WHAT YOU ARE ASKED TO DO: Scan the records below. Copy every line in which the word "version" appears.

RECORDED DATA:
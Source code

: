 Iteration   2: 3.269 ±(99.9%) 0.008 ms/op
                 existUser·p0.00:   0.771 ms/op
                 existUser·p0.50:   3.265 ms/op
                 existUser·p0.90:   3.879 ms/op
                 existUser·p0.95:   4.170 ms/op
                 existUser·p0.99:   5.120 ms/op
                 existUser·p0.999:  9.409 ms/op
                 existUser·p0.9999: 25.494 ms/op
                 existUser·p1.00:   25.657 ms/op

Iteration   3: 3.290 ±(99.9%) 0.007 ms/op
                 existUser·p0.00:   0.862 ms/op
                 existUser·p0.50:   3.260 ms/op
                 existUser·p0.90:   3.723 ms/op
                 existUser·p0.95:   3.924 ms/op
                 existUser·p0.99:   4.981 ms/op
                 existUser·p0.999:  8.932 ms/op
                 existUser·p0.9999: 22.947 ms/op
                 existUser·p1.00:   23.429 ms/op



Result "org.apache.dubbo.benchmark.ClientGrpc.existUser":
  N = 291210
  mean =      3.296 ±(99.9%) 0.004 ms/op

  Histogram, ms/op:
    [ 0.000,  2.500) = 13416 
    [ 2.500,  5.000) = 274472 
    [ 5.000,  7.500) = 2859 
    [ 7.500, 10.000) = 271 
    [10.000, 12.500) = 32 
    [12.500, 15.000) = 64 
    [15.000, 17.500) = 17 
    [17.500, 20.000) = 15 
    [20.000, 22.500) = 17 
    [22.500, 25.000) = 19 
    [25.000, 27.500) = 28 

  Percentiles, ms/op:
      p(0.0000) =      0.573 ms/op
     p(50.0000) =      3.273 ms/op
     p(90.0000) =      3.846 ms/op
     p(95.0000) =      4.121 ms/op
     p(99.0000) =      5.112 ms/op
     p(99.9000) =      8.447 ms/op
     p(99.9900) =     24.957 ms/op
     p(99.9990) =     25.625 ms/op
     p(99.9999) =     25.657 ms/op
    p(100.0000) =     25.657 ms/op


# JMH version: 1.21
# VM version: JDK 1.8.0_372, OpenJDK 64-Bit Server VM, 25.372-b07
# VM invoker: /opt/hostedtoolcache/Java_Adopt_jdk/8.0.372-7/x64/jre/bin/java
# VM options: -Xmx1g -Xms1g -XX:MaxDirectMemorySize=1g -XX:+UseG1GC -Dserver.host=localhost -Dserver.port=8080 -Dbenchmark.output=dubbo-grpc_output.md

ANSWER TO THIS EXERCISE:
# JMH version: 1.21
# VM version: JDK 1.8.0_372, OpenJDK 64-Bit Server VM, 25.372-b07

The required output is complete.